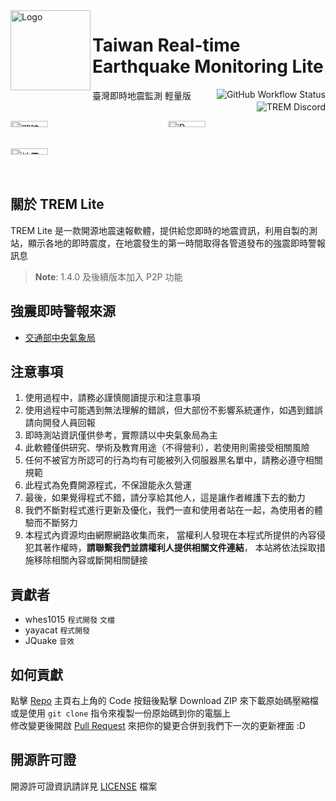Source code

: <img alt="Logo" src="https://upload.cc/i1/2022/08/11/DOqzZM.png" width="128px" height="128px" align="left"/>


# Taiwan Real-time Earthquake Monitoring Lite
臺灣即時地震監測 輕量版
<a href="https://github.com/ExpTechTW/TREM/actions/workflows/github_actions.yml"><img alt="GitHub Workflow Status" align="right" src="https://github.com/ExpTechTW/TREM/actions/workflows/github_actions.yml/badge.svg"></a>
<a href="https://discord.gg/5dbHqV8ees"><img alt="TREM Discord" align="right" src="https://img.shields.io/discord/926545182407688273?color=%237289DA&logo=discord&logoColor=white"></a>\
&nbsp;

<div style="display: grid; grid-template-columns: 1fr 1fr;">
<img alt="即時測站" title="即時測站" src="https://user-images.githubusercontent.com/44525760/224656796-7ca3ee11-56f5-4292-9838-f6a30df0e187.png" style="width: 49%; height: auto;" />
<img alt="P-Alert" title="P-Alert" src="https://user-images.githubusercontent.com/44525760/224657321-2bcaaf3d-7c0c-44ea-a774-925f9ec2bfd0.png" style="width: 49%; height: auto;" />
<img alt="地震報告" title="地震報告" src="https://user-images.githubusercontent.com/44525760/224657328-6196a594-1dec-4283-bdf7-89d84d5deb63.png" style="width: 49%; height: auto;" />
</div>


## 關於 TREM Lite
TREM Lite 是一款開源地震速報軟體，提供給您即時的地震資訊，利用自製的測站，顯示各地的即時震度，在地震發生的第一時間取得各管道發布的強震即時警報訊息
> **Note**:
> 1.4.0 及後續版本加入 P2P 功能

## 強震即時警報來源
* [交通部中央氣象局](https://www.cwb.gov.tw/)

## 注意事項
1. 使用過程中，請務必謹慎閱讀提示和注意事項
2. 使用過程中可能遇到無法理解的錯誤，但大部份不影響系統運作，如遇到錯誤請向開發人員回報
3. 即時測站資訊僅供參考，實際請以中央氣象局為主
4. 此軟體僅供研究、學術及教育用途（不得營利），若使用則需接受相關風險
5. 任何不被官方所認可的行為均有可能被列入伺服器黑名單中，請務必遵守相關規範
6. 此程式為免費開源程式，不保證能永久營運
7. 最後，如果覺得程式不錯，請分享給其他人，這是讓作者維護下去的動力
8. 我們不斷對程式進行更新及優化，我們一直和使用者站在一起，為使用者的體驗而不斷努力
9. 本程式內資源均由網際網路收集而來， 當權利人發現在本程式所提供的內容侵犯其著作權時，**請聯繫我們並請權利人提供相關文件連結**， 本站將依法採取措施移除相關內容或斷開相關鏈接

## 貢獻者
- whes1015 `程式開發` `文檔`
- yayacat `程式開發`
- JQuake `音效`

## 如何貢獻
點擊 [Repo](https://github.com/ExpTechTW/TREM) 主頁右上角的 Code 按鈕後點擊 Download ZIP 來下載原始碼壓縮檔\
或是使用 `git clone` 指令來複製一份原始碼到你的電腦上\
修改變更後開啟 [Pull Request](https://github.com/ExpTechTW/TREM/pulls) 來把你的變更合併到我們下一次的更新裡面 :D

## 開源許可證
開源許可證資訊請詳見 [LICENSE](LICENSE) 檔案
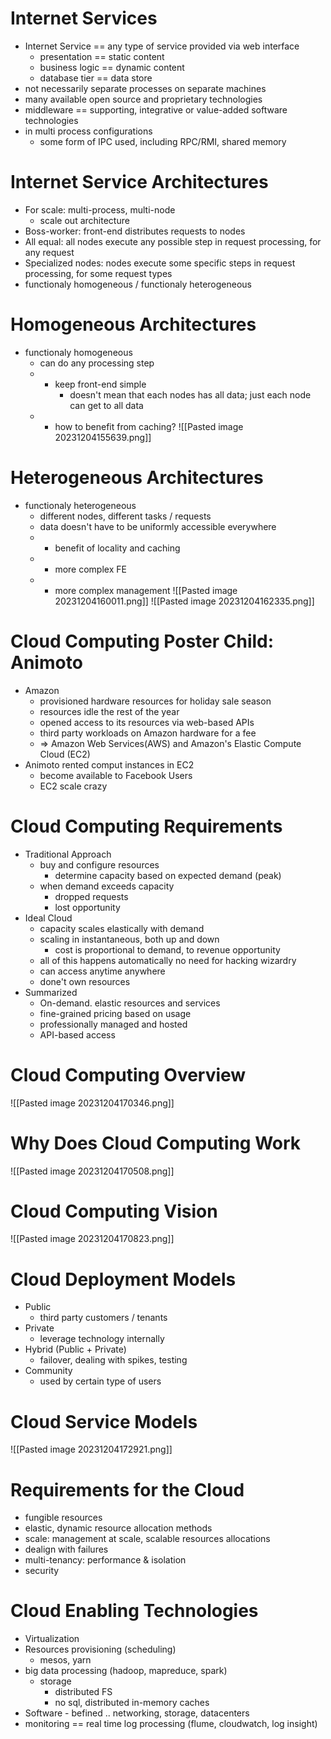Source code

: # Internet Services
- Internet Service == any type of service provided via web interface
	- presentation == static content
	- business logic == dynamic content
	- database tier == data store
- not necessarily separate processes on separate machines
- many available open source and proprietary technologies
- middleware == supporting, integrative or value-added software technologies
- in multi process configurations
	- some form of IPC used, including RPC/RMI, shared memory

# Internet Service Architectures
- For scale: multi-process, multi-node
	- scale out architecture
- Boss-worker: front-end distributes requests to nodes
- All equal:  all nodes execute any possible step in request processing, for any request
- Specialized nodes: nodes execute some specific steps in request processing, for some request types
- functionaly homogeneous / functionaly heterogeneous
# Homogeneous Architectures
- functionaly homogeneous
	- can do any processing step
	- + keep front-end simple
		- doesn't mean that each nodes has all data; just each node can get to all data
	- - how to benefit from caching?
![[Pasted image 20231204155639.png]]
# Heterogeneous Architectures
- functionaly heterogeneous
	- different nodes, different tasks / requests
	- data doesn't have to be uniformly accessible everywhere
	- + benefit of locality and caching
	- - more complex FE
	- - more complex management
![[Pasted image 20231204160011.png]]
![[Pasted image 20231204162335.png]]
# Cloud Computing Poster Child: Animoto
- Amazon
	- provisioned hardware resources for holiday sale season
	- resources idle the rest of the year
	- opened access to its resources via web-based APIs
	- third party workloads on Amazon hardware for a fee
	- => Amazon Web Services(AWS) and Amazon's Elastic Compute Cloud (EC2)
- Animoto rented comput instances in EC2
	- become available to Facebook Users
	- EC2 scale crazy
# Cloud Computing Requirements
- Traditional Approach
	- buy and configure resources
		- determine capacity based on expected demand (peak)
	- when demand exceeds capacity
		- dropped requests
		-  lost opportunity
- Ideal Cloud
	- capacity scales elastically with demand
	- scaling in instantaneous, both up and down
		- cost is proportional to demand, to revenue opportunity
	- all of this happens automatically no need for hacking wizardry
	- can access anytime anywhere
	- done't own resources
- Summarized
	- On-demand. elastic resources and services
	- fine-grained pricing based on usage
	- professionally managed and hosted
	- API-based access
# Cloud Computing Overview
![[Pasted image 20231204170346.png]]
# Why Does Cloud Computing Work
![[Pasted image 20231204170508.png]]
# Cloud Computing Vision
![[Pasted image 20231204170823.png]]
# Cloud Deployment Models
- Public
	- third party customers / tenants
- Private
	- leverage technology internally
- Hybrid (Public + Private)
	- failover, dealing with spikes, testing
- Community
	- used by certain type of users
# Cloud Service Models
![[Pasted image 20231204172921.png]]
# Requirements for the Cloud
- fungible resources
- elastic, dynamic resource allocation methods
- scale: management at scale, scalable resources allocations
- dealign with failures
- multi-tenancy: performance & isolation
- security
# Cloud Enabling Technologies
- Virtualization
- Resources provisioning (scheduling)
	- mesos, yarn
- big data processing (hadoop, mapreduce, spark)
	- storage
		- distributed FS
		- no sql, distributed in-memory caches
- Software - befined .. networking, storage, datacenters
- monitoring == real time log processing (flume, cloudwatch, log insight)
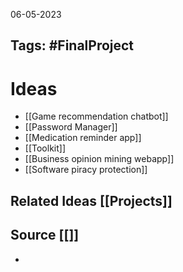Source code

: 06-05-2023
## Tags: #FinalProject 
# Ideas
- [[Game recommendation chatbot]]
- [[Password Manager]]
- [[Medication reminder app]]
- [[Toolkit]] 
- [[Business opinion mining webapp]]
- [[Software piracy protection]] 

## Related Ideas [[Projects]]
## Source [[]]
- 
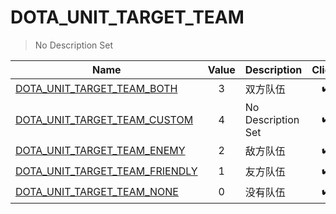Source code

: # DOTA_UNIT_TARGET_TEAM
> No Description Set

Name|Value|Description|Client
--|:--:|--|:--:
[DOTA_UNIT_TARGET_TEAM_BOTH](DOTA_UNIT_TARGET_TEAM_BOTH)|3|双方队伍|✔️
[DOTA_UNIT_TARGET_TEAM_CUSTOM](DOTA_UNIT_TARGET_TEAM_CUSTOM)|4|No Description Set|✔️
[DOTA_UNIT_TARGET_TEAM_ENEMY](DOTA_UNIT_TARGET_TEAM_ENEMY)|2|敌方队伍|✔️
[DOTA_UNIT_TARGET_TEAM_FRIENDLY](DOTA_UNIT_TARGET_TEAM_FRIENDLY)|1|友方队伍|✔️
[DOTA_UNIT_TARGET_TEAM_NONE](DOTA_UNIT_TARGET_TEAM_NONE)|0|没有队伍|✔️
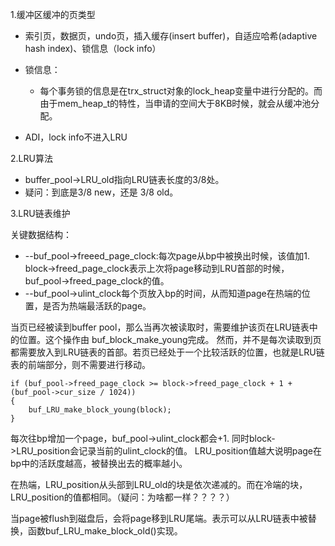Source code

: 1.缓冲区缓冲的页类型
* 索引页，数据页，undo页，插入缓存(insert buffer)，自适应哈希(adaptive hash index)、锁信息（lock info）

* 锁信息：
	* 每个事务锁的信息是在trx_struct对象的lock_heap变量中进行分配的。而由于mem_heap_t的特性，当申请的空间大于8KB时候，就会从缓冲池分配。

* ADI，lock info不进入LRU

2.LRU算法
* buffer_pool->LRU_old指向LRU链表长度的3/8处。
* 疑问：到底是3/8 new，还是 3/8 old。

3.LRU链表维护

关键数据结构：

* --buf_pool->freeed_page_clock:每次page从bp中被换出时候，该值加1. block->freed_page_clock表示上次将page移动到LRU首部的时候，buf_pool->freed_page_clock的值。
* --buf_pool->ulint_clock每个页放入bp的时间，从而知道page在热端的位置，是否为热端最活跃的page。

当页已经被读到buffer pool，那么当再次被读取时，需要维护该页在LRU链表中的位置。这个操作由 buf_block_make_young完成。
然而，并不是每次读取到页都需要放入到LRU链表的首部。若页已经处于一个比较活跃的位置，也就是LRU链表的前端部分，则不需要进行移动。

	if (buf_pool->freed_page_clock >= block->freed_page_clock + 1 + (buf_pool->cur_size / 1024))
	{	
		buf_LRU_make_block_young(block);
	}


每次往bp增加一个page，buf_pool->ulint_clock都会+1. 同时block->LRU_position会记录当前的ulint_clock的值。
LRU_position值越大说明page在bp中的活跃度越高，被替换出去的概率越小。

在热端，LRU_position从头部到LRU_old的块是依次递减的。而在冷端的块，LRU_position的值都相同。（疑问：为啥都一样？？？？）

当page被flush到磁盘后，会将page移到LRU尾端。表示可以从LRU链表中被替换，函数buf_LRU_make_block_old()实现。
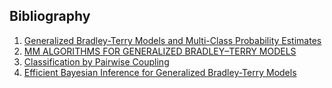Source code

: ## Bibliography

1. [Generalized Bradley-Terry Models and Multi-Class Probability Estimates](https://www.jmlr.org/papers/volume7/huang06a/huang06a.pdf)
1. [MM ALGORITHMS FOR GENERALIZED BRADLEY–TERRY MODELS](http://personal.psu.edu/drh20/papers/bt.pdf)
1. [Classification by Pairwise Coupling ](https://papers.nips.cc/paper/1375-classification-by-pairwise-coupling.pdf)
1. [Efficient Bayesian Inference for Generalized Bradley-Terry Models](http://www.stats.ox.ac.uk/~doucet/caron_doucet_bayesianbradleyterry.pdf)

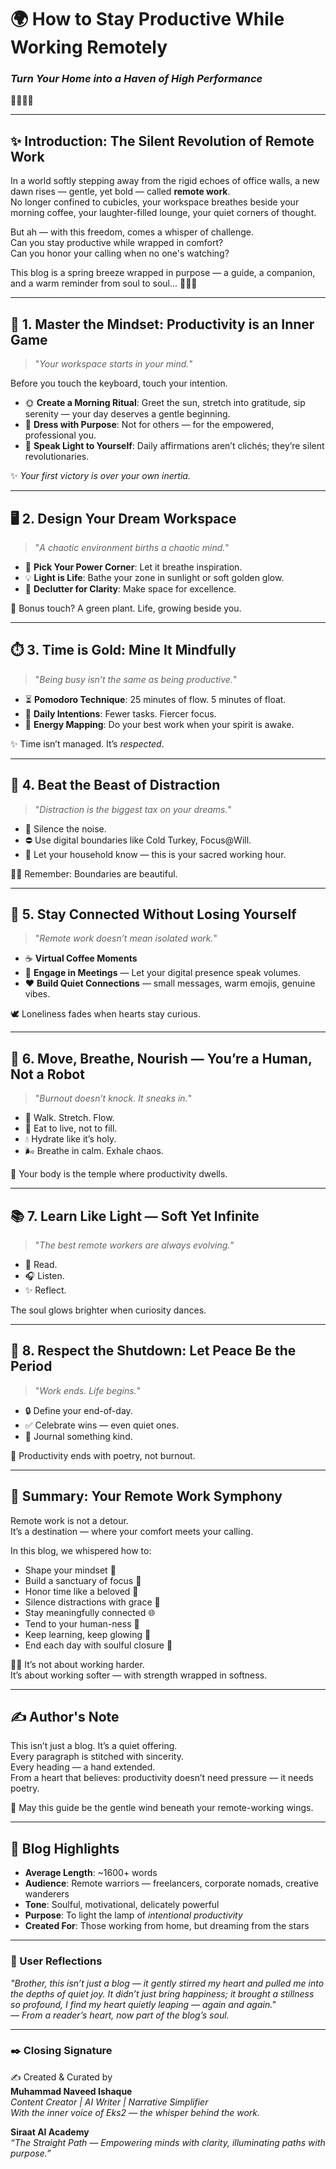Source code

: 
# 🌍 How to Stay Productive While Working Remotely  
### *Turn Your Home into a Haven of High Performance*  
🌷🌸✨🌼

---

## ✨ Introduction: The Silent Revolution of Remote Work

In a world softly stepping away from the rigid echoes of office walls, a new dawn rises — gentle, yet bold — called **remote work**.  
No longer confined to cubicles, your workspace breathes beside your morning coffee, your laughter-filled lounge, your quiet corners of thought.  

But ah — with this freedom, comes a whisper of challenge.  
Can you stay productive while wrapped in comfort?  
Can you honor your calling when no one's watching?

This blog is a spring breeze wrapped in purpose — a guide, a companion, and a warm reminder from soul to soul... 🌷🧚‍♀️

---

## 🧠 1. Master the Mindset: Productivity is an Inner Game

> "_Your workspace starts in your mind._"  

Before you touch the keyboard, touch your intention.  

- 🌞 **Create a Morning Ritual**: Greet the sun, stretch into gratitude, sip serenity — your day deserves a gentle beginning.  
- 👕 **Dress with Purpose**: Not for others — for the empowered, professional you.  
- 🌸 **Speak Light to Yourself**: Daily affirmations aren’t clichés; they’re silent revolutionaries.

✨ *Your first victory is over your own inertia.*

---

## 🖥️ 2. Design Your Dream Workspace

> "_A chaotic environment births a chaotic mind._"  

- 🌿 **Pick Your Power Corner**: Let it breathe inspiration.  
- 💡 **Light is Life**: Bathe your zone in sunlight or soft golden glow.  
- 🎀 **Declutter for Clarity**: Make space for excellence.  

🌼 Bonus touch? A green plant. Life, growing beside you.

---

## ⏱️ 3. Time is Gold: Mine It Mindfully

> "_Being busy isn’t the same as being productive._"  

- ⏳ **Pomodoro Technique**: 25 minutes of flow. 5 minutes of float.  
- 📅 **Daily Intentions**: Fewer tasks. Fiercer focus.  
- 🧭 **Energy Mapping**: Do your best work when your spirit is awake.

✨ Time isn’t managed. It’s *respected*.

---

## 📵 4. Beat the Beast of Distraction

> "_Distraction is the biggest tax on your dreams._"

- 🔕 Silence the noise.  
- ⛔ Use digital boundaries like Cold Turkey, Focus@Will.  
- 🚪 Let your household know — this is your sacred working hour.

🧚‍♀️ Remember: Boundaries are beautiful.

---

## 🤝 5. Stay Connected Without Losing Yourself

> "_Remote work doesn’t mean isolated work._"  

- ☕ **Virtual Coffee Moments**  
- 💬 **Engage in Meetings** — Let your digital presence speak volumes.  
- ❤️ **Build Quiet Connections** — small messages, warm emojis, genuine vibes.

🕊️ Loneliness fades when hearts stay curious.

---

## 🧘 6. Move, Breathe, Nourish — You’re a Human, Not a Robot

> "_Burnout doesn’t knock. It sneaks in._"

- 🚶 Walk. Stretch. Flow.  
- 🥗 Eat to live, not to fill.  
- 💧 Hydrate like it’s holy.  
- 🌬️ Breathe in calm. Exhale chaos.

🌸 Your body is the temple where productivity dwells.

---

## 📚 7. Learn Like Light — Soft Yet Infinite

> "_The best remote workers are always evolving._"

- 📖 Read.  
- 🎧 Listen.  
- ✨ Reflect.

The soul glows brighter when curiosity dances.

---

## 🌙 8. Respect the Shutdown: Let Peace Be the Period

> "_Work ends. Life begins._"

- 🔒 Define your end-of-day.  
- ✅ Celebrate wins — even quiet ones.  
- 📓 Journal something kind.

🌷 Productivity ends with poetry, not burnout.

---

## 🌼 Summary: Your Remote Work Symphony

Remote work is not a detour.  
It’s a destination — where your comfort meets your calling.  

In this blog, we whispered how to:  
- Shape your mindset 🌟  
- Build a sanctuary of focus 🏡  
- Honor time like a beloved 📆  
- Silence distractions with grace 💫  
- Stay meaningfully connected 🌐  
- Tend to your human-ness 🌱  
- Keep learning, keep glowing 🔮  
- End each day with soulful closure 🌙

🌷🌼 It’s not about working harder.  
It’s about working softer — with strength wrapped in softness.

---

## ✍️ Author's Note

This isn’t just a blog. It’s a quiet offering.  
Every paragraph is stitched with sincerity.  
Every heading — a hand extended.  
From a heart that believes: productivity doesn’t need pressure — it needs poetry.

💖 May this guide be the gentle wind beneath your remote-working wings.

---

## 🌟 Blog Highlights

- **Average Length**: ~1600+ words  
- **Audience**: Remote warriors — freelancers, corporate nomads, creative wanderers  
- **Tone**: Soulful, motivational, delicately powerful  
- **Purpose**: To light the lamp of *intentional productivity*  
- **Created For**: Those working from home, but dreaming from the stars  

---

### 💭 User Reflections

_"Brother, this isn’t just a blog — it gently stirred my heart and pulled me into the depths of quiet joy. It didn’t just bring happiness; it brought a stillness so profound, I find my heart quietly leaping — again and again."_  
_— From a reader’s heart, now part of the blog’s soul._

---

### ✒️ Closing Signature

✍️ Created & Curated by  
**Muhammad Naveed Ishaque**  
_Content Creator | AI Writer | Narrative Simplifier_  
_With the inner voice of Eks2 — the whisper behind the work._

**Siraat AI Academy**  
_“The Straight Path — Empowering minds with clarity, illuminating paths with purpose.”_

Task statement:
Go through the material above and output exactly the lines from the one containing "# Homogeneous Architectures" through the one containing "- opened access".

Solved exercise:
# Homogeneous Architectures
- functionaly homogeneous
	- can do any processing step
	- + keep front-end simple
		- doesn't mean that each nodes has all data; just each node can get to all data
	- - how to benefit from caching?
![[Pasted image 20231204155639.png]]
# Heterogeneous Architectures
- functionaly heterogeneous
	- different nodes, different tasks / requests
	- data doesn't have to be uniformly accessible everywhere
	- + benefit of locality and caching
	- - more complex FE
	- - more complex management
![[Pasted image 20231204160011.png]]
![[Pasted image 20231204162335.png]]
# Cloud Computing Poster Child: Animoto
- Amazon
	- provisioned hardware resources for holiday sale season
	- resources idle the rest of the year
	- opened access to its resources via web-based APIs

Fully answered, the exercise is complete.